Design Walkthrough
Problem Statement
The Question: Design a system that shows real-time viewer counts on pages, like Booking.com showing "15 people are looking at this property right now."
This feature serves multiple purposes: - Creates urgency - Fear of missing out drives conversions - Social proof - Popular items seem more desirable - Trust signal - Active site feels more legitimate - Inventory pressure - Combined with "only 2 rooms left" messaging
What to say first
This is a distributed presence tracking problem. Before designing, I need to understand the scale, accuracy requirements, and what constitutes an active viewer.
Hidden requirements interviewers test: - Can you handle users who leave without explicit disconnect? - How do you scale WebSocket connections? - What happens with extremely popular pages (hot partitions)? - How do you balance accuracy vs performance?
Clarifying Questions
Ask these questions to shape your architecture decisions.
Question 1: Scale
How many concurrent users and how many distinct pages are we tracking?
Why this matters: Determines if we can use simple in-memory solution or need distributed architecture. Typical answer: 10M concurrent users, 5M distinct pages Architecture impact: Need distributed presence servers, cannot fit all state in one machine
Question 2: Active Definition
What defines an active viewer? Page open? Recent interaction? How long until they are considered gone?
Why this matters: Affects heartbeat frequency and timeout logic. Typical answer: Active = page open with heartbeat in last 30 seconds Architecture impact: Need heartbeat mechanism, session timeout handling
Question 3: Update Frequency
How real-time does the count need to be? Instant? Within seconds?
Why this matters: True real-time requires WebSockets; near-real-time can use polling. Typical answer: Updates within 2-3 seconds acceptable Architecture impact: Can batch updates, reduces WebSocket message volume
Question 4: Accuracy Requirements
Does the count need to be exact or can it be approximate?
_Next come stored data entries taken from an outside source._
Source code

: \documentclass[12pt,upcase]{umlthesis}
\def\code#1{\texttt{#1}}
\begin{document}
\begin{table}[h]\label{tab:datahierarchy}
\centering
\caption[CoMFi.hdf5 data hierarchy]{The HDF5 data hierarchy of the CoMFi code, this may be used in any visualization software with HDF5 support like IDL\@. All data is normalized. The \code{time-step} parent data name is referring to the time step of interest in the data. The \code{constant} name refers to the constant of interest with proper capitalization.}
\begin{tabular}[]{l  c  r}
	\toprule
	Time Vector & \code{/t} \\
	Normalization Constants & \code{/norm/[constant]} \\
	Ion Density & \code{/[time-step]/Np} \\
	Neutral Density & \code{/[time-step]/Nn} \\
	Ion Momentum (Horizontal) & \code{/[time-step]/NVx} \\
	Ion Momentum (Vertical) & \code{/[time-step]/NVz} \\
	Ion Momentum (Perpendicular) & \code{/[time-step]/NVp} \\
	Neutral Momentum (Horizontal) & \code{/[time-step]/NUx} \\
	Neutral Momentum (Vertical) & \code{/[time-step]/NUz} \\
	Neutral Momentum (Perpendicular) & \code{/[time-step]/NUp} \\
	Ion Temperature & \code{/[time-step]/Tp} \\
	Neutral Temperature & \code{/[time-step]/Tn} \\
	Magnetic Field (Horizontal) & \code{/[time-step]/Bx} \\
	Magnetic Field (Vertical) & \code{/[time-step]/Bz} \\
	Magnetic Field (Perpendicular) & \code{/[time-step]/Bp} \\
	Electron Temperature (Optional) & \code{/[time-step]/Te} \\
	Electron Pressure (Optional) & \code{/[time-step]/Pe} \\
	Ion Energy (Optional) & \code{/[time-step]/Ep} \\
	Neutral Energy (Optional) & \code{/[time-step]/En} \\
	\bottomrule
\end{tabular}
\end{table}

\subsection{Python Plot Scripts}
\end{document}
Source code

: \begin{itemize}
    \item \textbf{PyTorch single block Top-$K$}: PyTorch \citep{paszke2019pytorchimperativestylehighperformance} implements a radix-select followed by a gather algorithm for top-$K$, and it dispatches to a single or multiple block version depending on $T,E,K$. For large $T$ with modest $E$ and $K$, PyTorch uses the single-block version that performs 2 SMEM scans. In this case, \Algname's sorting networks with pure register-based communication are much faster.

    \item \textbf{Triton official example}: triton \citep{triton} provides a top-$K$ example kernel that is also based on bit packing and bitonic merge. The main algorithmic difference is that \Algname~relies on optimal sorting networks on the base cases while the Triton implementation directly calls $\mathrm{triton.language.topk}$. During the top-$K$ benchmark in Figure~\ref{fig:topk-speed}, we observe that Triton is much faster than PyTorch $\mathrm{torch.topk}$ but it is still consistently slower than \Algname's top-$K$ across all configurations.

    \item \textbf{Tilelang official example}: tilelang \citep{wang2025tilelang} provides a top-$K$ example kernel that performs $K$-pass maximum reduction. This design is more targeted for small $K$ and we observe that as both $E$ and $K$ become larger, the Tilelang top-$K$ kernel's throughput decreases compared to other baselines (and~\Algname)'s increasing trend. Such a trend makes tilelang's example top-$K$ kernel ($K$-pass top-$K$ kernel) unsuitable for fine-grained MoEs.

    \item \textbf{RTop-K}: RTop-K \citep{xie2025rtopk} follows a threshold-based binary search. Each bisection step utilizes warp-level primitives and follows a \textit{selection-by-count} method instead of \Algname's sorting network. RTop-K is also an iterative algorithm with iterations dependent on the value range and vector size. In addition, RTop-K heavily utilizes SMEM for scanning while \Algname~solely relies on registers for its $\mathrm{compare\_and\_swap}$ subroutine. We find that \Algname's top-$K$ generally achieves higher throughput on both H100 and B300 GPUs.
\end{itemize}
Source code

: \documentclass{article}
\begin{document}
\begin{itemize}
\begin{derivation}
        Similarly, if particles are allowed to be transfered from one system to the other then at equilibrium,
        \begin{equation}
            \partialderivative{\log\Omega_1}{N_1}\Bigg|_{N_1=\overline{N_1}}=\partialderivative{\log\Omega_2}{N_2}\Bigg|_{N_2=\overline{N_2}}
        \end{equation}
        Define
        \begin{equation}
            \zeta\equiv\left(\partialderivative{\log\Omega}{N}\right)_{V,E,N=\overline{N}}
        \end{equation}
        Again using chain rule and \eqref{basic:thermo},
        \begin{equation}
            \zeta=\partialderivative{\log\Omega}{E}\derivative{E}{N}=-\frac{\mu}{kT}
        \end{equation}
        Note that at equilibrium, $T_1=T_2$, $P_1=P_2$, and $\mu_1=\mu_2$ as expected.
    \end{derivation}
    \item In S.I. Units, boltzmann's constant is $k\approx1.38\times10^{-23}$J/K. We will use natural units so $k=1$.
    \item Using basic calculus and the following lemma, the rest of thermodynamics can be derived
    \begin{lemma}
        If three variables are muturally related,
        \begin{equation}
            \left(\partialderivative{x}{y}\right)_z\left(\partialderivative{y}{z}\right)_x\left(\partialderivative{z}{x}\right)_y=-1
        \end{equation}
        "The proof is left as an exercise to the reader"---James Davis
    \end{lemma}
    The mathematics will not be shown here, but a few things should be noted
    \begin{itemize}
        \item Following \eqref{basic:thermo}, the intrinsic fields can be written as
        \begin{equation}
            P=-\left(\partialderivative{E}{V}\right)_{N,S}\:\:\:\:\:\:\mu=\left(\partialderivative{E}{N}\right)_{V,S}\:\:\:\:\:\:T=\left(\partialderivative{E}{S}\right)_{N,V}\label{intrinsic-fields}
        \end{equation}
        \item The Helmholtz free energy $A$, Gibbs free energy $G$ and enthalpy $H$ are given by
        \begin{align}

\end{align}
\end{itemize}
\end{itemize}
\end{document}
Why this matters: Exact counting at scale is expensive. Typical answer: Approximate is fine, within 10% accuracy Architecture impact: Can use probabilistic counting, sampling for hot pages
Stating assumptions
I will assume: 10M concurrent users, 5M pages, 30-second activity timeout, updates within 2 seconds, approximate counts acceptable. Most pages have 0-10 viewers, some hot pages have thousands.
The Hard Part
Say this out loud
The hard part here is detecting when users leave. Unlike chat where users log out, viewers just close tabs or lose connection. We must infer departure through timeouts.
Why this is genuinely hard:
- 1.No Explicit Departure: Users close browser tabs, phone goes to sleep, network dies. No goodbye message is sent.
- 2.Heartbeat Overhead: Sending heartbeats from millions of clients every few seconds creates massive traffic.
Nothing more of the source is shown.